Item 1.01. | Entry into a Material Definitive Agreement. |
On March 8, 2023, Hanesbrands Inc. (the “Company”), along with each of MFB International Holdings S.à r.l. and HBI Holdings Australasia PTY LTD (f/k/a HBI Australia Acquisition Co. PTY LTD), wholly-owned subsidiaries of the Company (together with the Company, the “Borrowers”), entered into a First Incremental Amendment and Joinder Agreement (the “First Incremental Amendment”) with the various lenders party thereto, JPMorgan Chase Bank, N.A., as the administrative agent and the collateral agent (the “Agent”), and the subsidiaries of the Company party thereto as guarantors. The First Incremental Amendment amends the Fifth Amended and Restated Credit Agreement, dated as of November 19, 2021 (as amended prior to the First Incremental Amendment, the “Credit Agreement,” and as amended by the First Incremental Amendment, the “Amended Credit Agreement”), among the Borrowers, the Agent, and the various financial institutions and other persons from time to time party thereto.
The First Incremental Amendment provides for a new senior secured term loan B facility (the “Term Loan B Facility”) in an aggregate principal amount of $900.0 million. The issue price of the Term Loan B Facility is equal to 99.0% of the aggregate principal amount thereof.
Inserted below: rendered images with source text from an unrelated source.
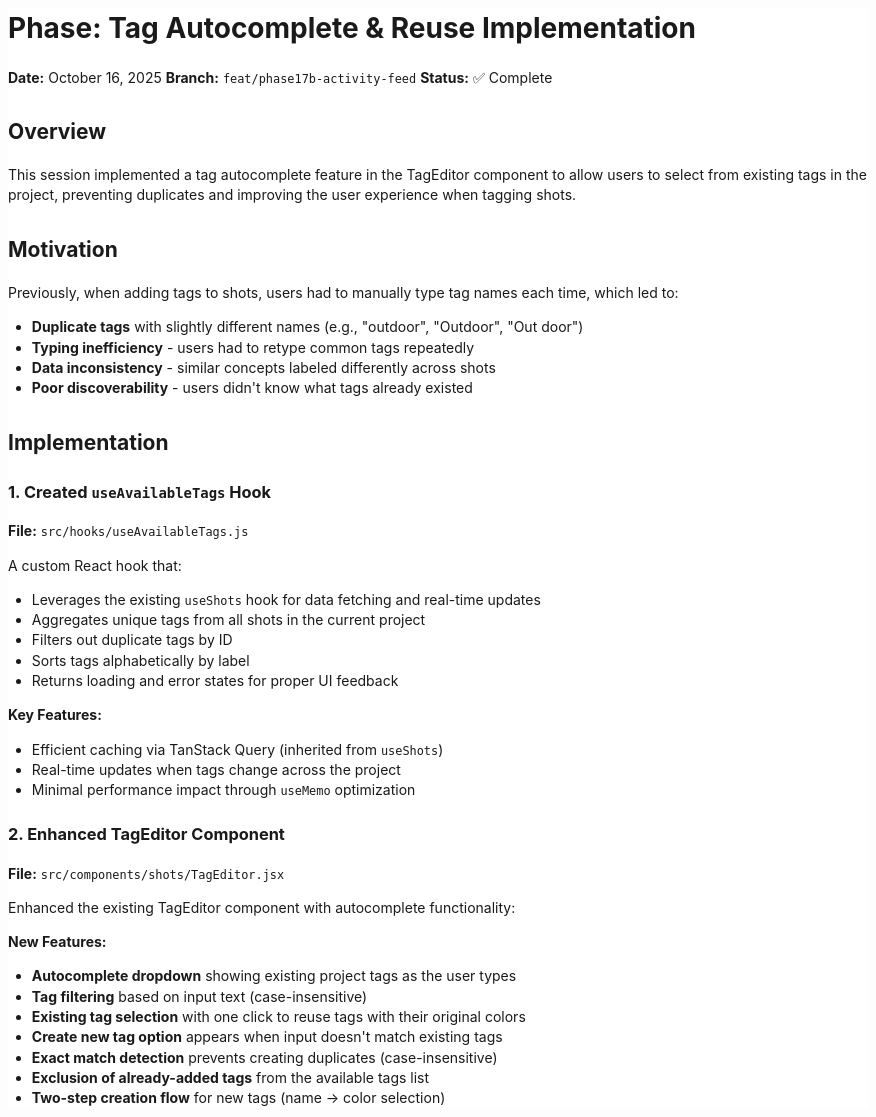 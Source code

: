 # Phase: Tag Autocomplete & Reuse Implementation

**Date:** October 16, 2025
**Branch:** `feat/phase17b-activity-feed`
**Status:** ✅ Complete

## Overview

This session implemented a tag autocomplete feature in the TagEditor component to allow users to select from existing tags in the project, preventing duplicates and improving the user experience when tagging shots.

## Motivation

Previously, when adding tags to shots, users had to manually type tag names each time, which led to:
- **Duplicate tags** with slightly different names (e.g., "outdoor", "Outdoor", "Out door")
- **Typing inefficiency** - users had to retype common tags repeatedly
- **Data inconsistency** - similar concepts labeled differently across shots
- **Poor discoverability** - users didn't know what tags already existed

## Implementation

### 1. Created `useAvailableTags` Hook

**File:** `src/hooks/useAvailableTags.js`

A custom React hook that:
- Leverages the existing `useShots` hook for data fetching and real-time updates
- Aggregates unique tags from all shots in the current project
- Filters out duplicate tags by ID
- Sorts tags alphabetically by label
- Returns loading and error states for proper UI feedback

**Key Features:**
- Efficient caching via TanStack Query (inherited from `useShots`)
- Real-time updates when tags change across the project
- Minimal performance impact through `useMemo` optimization

### 2. Enhanced TagEditor Component

**File:** `src/components/shots/TagEditor.jsx`

Enhanced the existing TagEditor component with autocomplete functionality:

**New Features:**
- **Autocomplete dropdown** showing existing project tags as the user types
- **Tag filtering** based on input text (case-insensitive)
- **Existing tag selection** with one click to reuse tags with their original colors
- **Create new tag option** appears when input doesn't match existing tags
- **Exact match detection** prevents creating duplicates (case-insensitive)
- **Exclusion of already-added tags** from the available tags list
- **Two-step creation flow** for new tags (name → color selection)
The Term Loan B Facility will bear interest based on the Secured Overnight Financing Rate plus an applicable margin of 3.75%, subject to a floor of 0.50%. The Term Loan B Facility is guaranteed by each domestic subsidiary of the Company which guarantees the other facilities under the Credit Agreement (the “U.S. Subsidiary Guarantors”). The Term Loan B Facility is secured by substantially all of the assets of the Company and the U.S. Subsidiary Guarantors, on a pari passu basis with the other facilities under the Credit Agreement. The Term Loan B Facility matures on March 8, 2030.
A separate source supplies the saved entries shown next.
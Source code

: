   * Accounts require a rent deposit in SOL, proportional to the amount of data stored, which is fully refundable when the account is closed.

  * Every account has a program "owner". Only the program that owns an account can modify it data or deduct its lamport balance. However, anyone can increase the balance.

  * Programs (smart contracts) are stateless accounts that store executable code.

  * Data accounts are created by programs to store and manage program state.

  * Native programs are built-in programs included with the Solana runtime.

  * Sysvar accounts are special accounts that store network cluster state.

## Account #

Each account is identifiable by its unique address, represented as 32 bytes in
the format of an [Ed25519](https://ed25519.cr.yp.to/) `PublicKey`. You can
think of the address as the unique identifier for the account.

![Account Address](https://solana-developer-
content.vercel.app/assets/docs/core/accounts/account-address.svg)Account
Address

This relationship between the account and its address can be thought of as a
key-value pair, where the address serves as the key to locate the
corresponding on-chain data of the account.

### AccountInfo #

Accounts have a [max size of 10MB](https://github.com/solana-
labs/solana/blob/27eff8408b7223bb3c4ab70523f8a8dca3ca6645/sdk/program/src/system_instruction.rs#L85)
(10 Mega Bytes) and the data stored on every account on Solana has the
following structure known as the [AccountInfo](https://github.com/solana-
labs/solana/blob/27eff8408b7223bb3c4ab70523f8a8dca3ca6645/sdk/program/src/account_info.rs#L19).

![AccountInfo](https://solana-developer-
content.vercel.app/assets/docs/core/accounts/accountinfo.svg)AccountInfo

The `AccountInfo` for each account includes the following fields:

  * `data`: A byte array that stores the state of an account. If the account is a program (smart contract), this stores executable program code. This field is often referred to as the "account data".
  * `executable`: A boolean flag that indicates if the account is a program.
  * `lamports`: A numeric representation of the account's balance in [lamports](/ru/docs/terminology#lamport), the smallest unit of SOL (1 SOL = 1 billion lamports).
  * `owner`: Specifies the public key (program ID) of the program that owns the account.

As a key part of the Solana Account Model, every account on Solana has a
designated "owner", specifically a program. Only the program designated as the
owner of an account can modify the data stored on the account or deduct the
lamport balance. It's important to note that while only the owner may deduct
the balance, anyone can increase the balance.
The net proceeds from the Term Loan B Facility, together with cash on hand and the net proceeds from the Company’s recently completed offering and sale of $600.0 million aggregate principal amount of 9.000% senior unsecured notes due 2031, were used to redeem all of the Company’s outstanding 4.625% Senior Notes due 2024 and 3.5% Senior Notes due 2024 and to pay related fees and expenses.
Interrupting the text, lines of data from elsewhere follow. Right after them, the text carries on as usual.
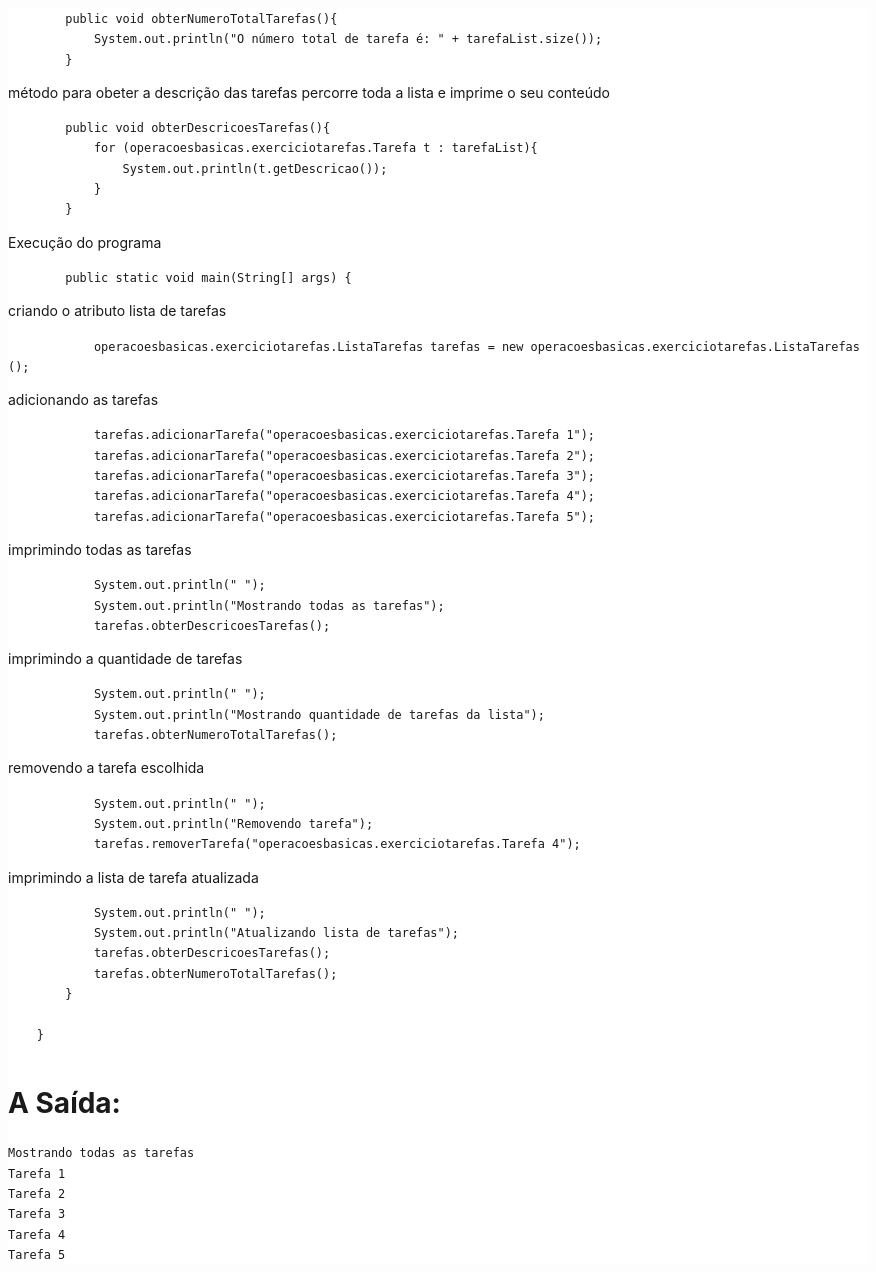             public void obterNumeroTotalTarefas(){
                System.out.println("O número total de tarefa é: " + tarefaList.size());
            }

método para obeter a descrição das tarefas percorre toda a lista e imprime o seu conteúdo

            public void obterDescricoesTarefas(){
                for (operacoesbasicas.exerciciotarefas.Tarefa t : tarefaList){
                    System.out.println(t.getDescricao());
                }
            }

Execução do programa

            public static void main(String[] args) {

criando o atributo lista de tarefas

                operacoesbasicas.exerciciotarefas.ListaTarefas tarefas = new operacoesbasicas.exerciciotarefas.ListaTarefas();

adicionando as tarefas

                tarefas.adicionarTarefa("operacoesbasicas.exerciciotarefas.Tarefa 1");
                tarefas.adicionarTarefa("operacoesbasicas.exerciciotarefas.Tarefa 2");
                tarefas.adicionarTarefa("operacoesbasicas.exerciciotarefas.Tarefa 3");
                tarefas.adicionarTarefa("operacoesbasicas.exerciciotarefas.Tarefa 4");
                tarefas.adicionarTarefa("operacoesbasicas.exerciciotarefas.Tarefa 5");

imprimindo todas as tarefas

                System.out.println(" ");
                System.out.println("Mostrando todas as tarefas");
                tarefas.obterDescricoesTarefas();

imprimindo a quantidade de tarefas

                System.out.println(" ");
                System.out.println("Mostrando quantidade de tarefas da lista");
                tarefas.obterNumeroTotalTarefas();

removendo a tarefa escolhida

                System.out.println(" ");
                System.out.println("Removendo tarefa");
                tarefas.removerTarefa("operacoesbasicas.exerciciotarefas.Tarefa 4");

imprimindo a lista de tarefa atualizada

                System.out.println(" ");
                System.out.println("Atualizando lista de tarefas");
                tarefas.obterDescricoesTarefas();
                tarefas.obterNumeroTotalTarefas();
            }

        }

# A Saída:
    Mostrando todas as tarefas
    Tarefa 1
    Tarefa 2
    Tarefa 3
    Tarefa 4
    Tarefa 5
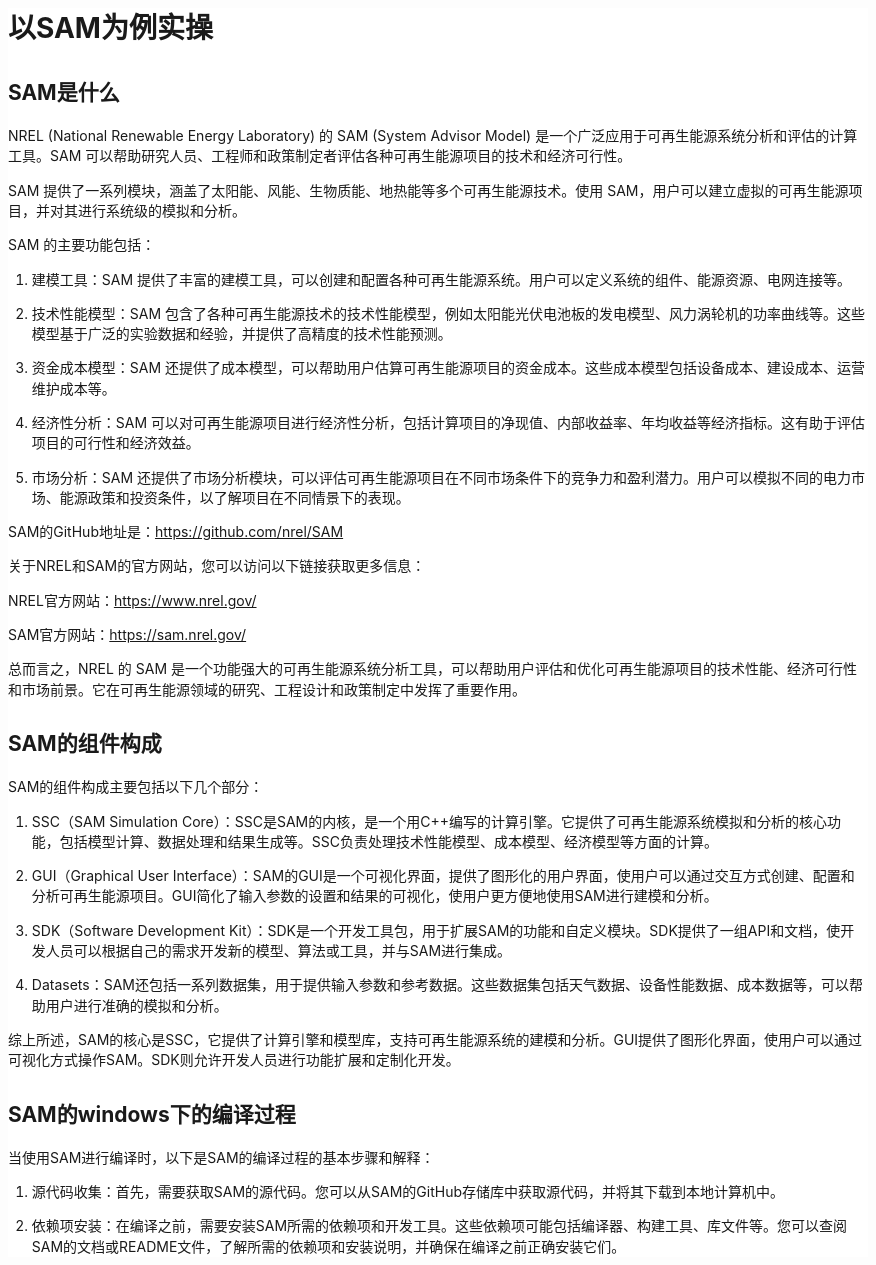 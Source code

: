 # 以SAM为例实操

## SAM是什么
NREL (National Renewable Energy Laboratory) 的 SAM (System Advisor Model) 是一个广泛应用于可再生能源系统分析和评估的计算工具。SAM 可以帮助研究人员、工程师和政策制定者评估各种可再生能源项目的技术和经济可行性。

SAM 提供了一系列模块，涵盖了太阳能、风能、生物质能、地热能等多个可再生能源技术。使用 SAM，用户可以建立虚拟的可再生能源项目，并对其进行系统级的模拟和分析。

SAM 的主要功能包括：

1. 建模工具：SAM 提供了丰富的建模工具，可以创建和配置各种可再生能源系统。用户可以定义系统的组件、能源资源、电网连接等。

2. 技术性能模型：SAM 包含了各种可再生能源技术的技术性能模型，例如太阳能光伏电池板的发电模型、风力涡轮机的功率曲线等。这些模型基于广泛的实验数据和经验，并提供了高精度的技术性能预测。

3. 资金成本模型：SAM 还提供了成本模型，可以帮助用户估算可再生能源项目的资金成本。这些成本模型包括设备成本、建设成本、运营维护成本等。

4. 经济性分析：SAM 可以对可再生能源项目进行经济性分析，包括计算项目的净现值、内部收益率、年均收益等经济指标。这有助于评估项目的可行性和经济效益。

5. 市场分析：SAM 还提供了市场分析模块，可以评估可再生能源项目在不同市场条件下的竞争力和盈利潜力。用户可以模拟不同的电力市场、能源政策和投资条件，以了解项目在不同情景下的表现。

SAM的GitHub地址是：https://github.com/nrel/SAM

关于NREL和SAM的官方网站，您可以访问以下链接获取更多信息：

NREL官方网站：https://www.nrel.gov/

SAM官方网站：https://sam.nrel.gov/

总而言之，NREL 的 SAM 是一个功能强大的可再生能源系统分析工具，可以帮助用户评估和优化可再生能源项目的技术性能、经济可行性和市场前景。它在可再生能源领域的研究、工程设计和政策制定中发挥了重要作用。


## SAM的组件构成

SAM的组件构成主要包括以下几个部分：

1. SSC（SAM Simulation Core）：SSC是SAM的内核，是一个用C++编写的计算引擎。它提供了可再生能源系统模拟和分析的核心功能，包括模型计算、数据处理和结果生成等。SSC负责处理技术性能模型、成本模型、经济模型等方面的计算。

2. GUI（Graphical User Interface）：SAM的GUI是一个可视化界面，提供了图形化的用户界面，使用户可以通过交互方式创建、配置和分析可再生能源项目。GUI简化了输入参数的设置和结果的可视化，使用户更方便地使用SAM进行建模和分析。

3. SDK（Software Development Kit）：SDK是一个开发工具包，用于扩展SAM的功能和自定义模块。SDK提供了一组API和文档，使开发人员可以根据自己的需求开发新的模型、算法或工具，并与SAM进行集成。

4. Datasets：SAM还包括一系列数据集，用于提供输入参数和参考数据。这些数据集包括天气数据、设备性能数据、成本数据等，可以帮助用户进行准确的模拟和分析。

综上所述，SAM的核心是SSC，它提供了计算引擎和模型库，支持可再生能源系统的建模和分析。GUI提供了图形化界面，使用户可以通过可视化方式操作SAM。SDK则允许开发人员进行功能扩展和定制化开发。

## SAM的windows下的编译过程

当使用SAM进行编译时，以下是SAM的编译过程的基本步骤和解释：

1. 源代码收集：首先，需要获取SAM的源代码。您可以从SAM的GitHub存储库中获取源代码，并将其下载到本地计算机中。

2. 依赖项安装：在编译之前，需要安装SAM所需的依赖项和开发工具。这些依赖项可能包括编译器、构建工具、库文件等。您可以查阅SAM的文档或README文件，了解所需的依赖项和安装说明，并确保在编译之前正确安装它们。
The foregoing description of the First Incremental Amendment is only a summary, does not purport to be complete and is qualified in its entirety by reference to the full text of the First Incremental Amendment, a copy of which is filed as Exhibit 10.1 hereto and is incorporated herein by reference.
Item 2.03. | Creation of a Direct Financial Obligation or an Obligation under an Off-Balance Sheet Arrangement of a Registrant. |
The information in Item 1.01 above is incorporated by reference into this Item 2.03.
On March 9, 2023, the Company issued a press release announcing the completion of the refinancing of the last remaining series of its senior notes due 2024 and the closing of the Term Loan B Facility. A copy of the press release is filed as Exhibit 99.1 hereto and is incorporated herein by reference.